Dr. Neumeister’s research, in collaboration with his colleagues, is focused on explaining the role of neurochemicals like endocannabinoids in mediating the behavioral response to trauma. His work may show that this system is key to the development of post-traumatic stress disorder (PTSD) and that the abnormal function of this system could lead to development of novel treatments for this disorder. According to the National Institutes of Mental Health (NIMH), approximately 7.7 million American adults age 18 and older, or about 3.5 percent of people in this age group in a given year, have PTSD.
 
If successful, this would be the first time that a medication is specifically developed to treat individuals with PTSD. Additionally, it would be the first medication that is developed based on a confirmed neurobiological model of the disorder. 
 
In addition to the Robert S. Laufer, PhD, Memorial Award for Outstanding Scientific Achievement, Dr. Neumeinster is also the recipient of numerous national and international awards, most notably the Max Hamilton Award from The International College of Neuropsychopharmacology (CINP) and the A.E. Bennett Award of the Society of Biological Psychiatry. His work has been published in leading neuroscience journals, such as the Archives of General Psychiatry, The Journal of Neuroscience, Pharmacogenetics and Genomics, among others. 
 
Prior to joining NYU Langone in December 2011, Dr.
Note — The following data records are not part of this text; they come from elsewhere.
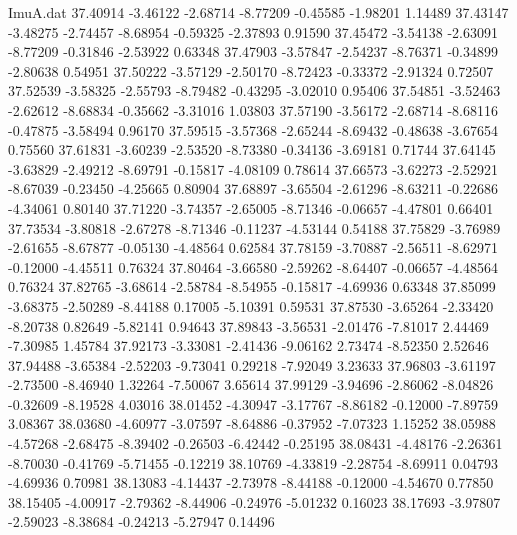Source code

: \begin{filecontents}{ImuA.dat}
  37.40914   -3.46122   -2.68714   -8.77209   -0.45585   -1.98201    1.14489
  37.43147   -3.48275   -2.74457   -8.68954   -0.59325   -2.37893    0.91590
  37.45472   -3.54138   -2.63091   -8.77209   -0.31846   -2.53922    0.63348
  37.47903   -3.57847   -2.54237   -8.76371   -0.34899   -2.80638    0.54951
  37.50222   -3.57129   -2.50170   -8.72423   -0.33372   -2.91324    0.72507
  37.52539   -3.58325   -2.55793   -8.79482   -0.43295   -3.02010    0.95406
  37.54851   -3.52463   -2.62612   -8.68834   -0.35662   -3.31016    1.03803
  37.57190   -3.56172   -2.68714   -8.68116   -0.47875   -3.58494    0.96170
  37.59515   -3.57368   -2.65244   -8.69432   -0.48638   -3.67654    0.75560
  37.61831   -3.60239   -2.53520   -8.73380   -0.34136   -3.69181    0.71744
  37.64145   -3.63829   -2.49212   -8.69791   -0.15817   -4.08109    0.78614
  37.66573   -3.62273   -2.52921   -8.67039   -0.23450   -4.25665    0.80904
  37.68897   -3.65504   -2.61296   -8.63211   -0.22686   -4.34061    0.80140
  37.71220   -3.74357   -2.65005   -8.71346   -0.06657   -4.47801    0.66401
  37.73534   -3.80818   -2.67278   -8.71346   -0.11237   -4.53144    0.54188
  37.75829   -3.76989   -2.61655   -8.67877   -0.05130   -4.48564    0.62584
  37.78159   -3.70887   -2.56511   -8.62971   -0.12000   -4.45511    0.76324
  37.80464   -3.66580   -2.59262   -8.64407   -0.06657   -4.48564    0.76324
  37.82765   -3.68614   -2.58784   -8.54955   -0.15817   -4.69936    0.63348
  37.85099   -3.68375   -2.50289   -8.44188    0.17005   -5.10391    0.59531
  37.87530   -3.65264   -2.33420   -8.20738    0.82649   -5.82141    0.94643
  37.89843   -3.56531   -2.01476   -7.81017    2.44469   -7.30985    1.45784
  37.92173   -3.33081   -2.41436   -9.06162    2.73474   -8.52350    2.52646
  37.94488   -3.65384   -2.52203   -9.73041    0.29218   -7.92049    3.23633
  37.96803   -3.61197   -2.73500   -8.46940    1.32264   -7.50067    3.65614
  37.99129   -3.94696   -2.86062   -8.04826   -0.32609   -8.19528    4.03016
  38.01452   -4.30947   -3.17767   -8.86182   -0.12000   -7.89759    3.08367
  38.03680   -4.60977   -3.07597   -8.64886   -0.37952   -7.07323    1.15252
  38.05988   -4.57268   -2.68475   -8.39402   -0.26503   -6.42442   -0.25195
  38.08431   -4.48176   -2.26361   -8.70030   -0.41769   -5.71455   -0.12219
  38.10769   -4.33819   -2.28754   -8.69911    0.04793   -4.69936    0.70981
  38.13083   -4.14437   -2.73978   -8.44188   -0.12000   -4.54670    0.77850
  38.15405   -4.00917   -2.79362   -8.44906   -0.24976   -5.01232    0.16023
  38.17693   -3.97807   -2.59023   -8.38684   -0.24213   -5.27947    0.14496

\end{filecontents}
Neumeister was the director of the Translational Research Program for Mood and Anxiety Disorders at Mount Sinai School of Medicine, Director of the Molecular Imaging Program at the National Center of Posttraumatic Stress Disorders and Associate Professor of Psychiatry at Yale University School of Medicine for six years, and held a position at the NIMH’s Mood and Anxiety Disorders Program in Bethesda, MD. He was also a research fellow at the NIMH after completing medical school. Before coming to the United States, he was an Associate Professor of Psychiatry at the University of Vienna in Austria, where he completed his medical school degree and residency training in Psychiatry and Neurology. 
 
Dr. Neumeister has received federal funding from the National Institutes of Health (NIH), Department of the Defense, and the Department of Veterans Affairs to conduct molecular imaging studies of stress-related disorders, like PTSD, depression or addiction disorders, and to determine the neurobiological underpinnings of these conditions with the ultimate goal to identify novel targets for treatment development. 
 
Charles Marmar, MD, professor and chair of the Department of Psychiatry at NYU Langone, was a co-recipient of the first Robert S. Laufer, PhD, Memorial Award for Outstanding Scientific Achievement in 1991 along with his colleagues for their work on the National Vietnam Veterans Readjustment Study. Arik Shalev, MD, who will be joining NYU Langone’s Department of Psychiatry on April 1, 2013, has also been honored with this award. Dr. Shalev is currently Professor of Psychiatry in the Department of Psychiatry at Hadassah University Hospital in Jerusalem, Israel, where he has been for 14 years. 
 
The ISTSS was founded in 1985 for professionals to share information about the effects of trauma. Each year at its annual conference, the ISTSS recognizes member achievements related to traumatic stress through its awards program. Ellen Frey-Wouters established the Robert S. Laufer, PhD, Memorial Award for Outstanding Scientific Achievement in memory of her husband, Robert S. Laufer, PhD, a sociologist whose research on the effects of combat and captivity led to the creation of counseling programs for Vietnam War veterans.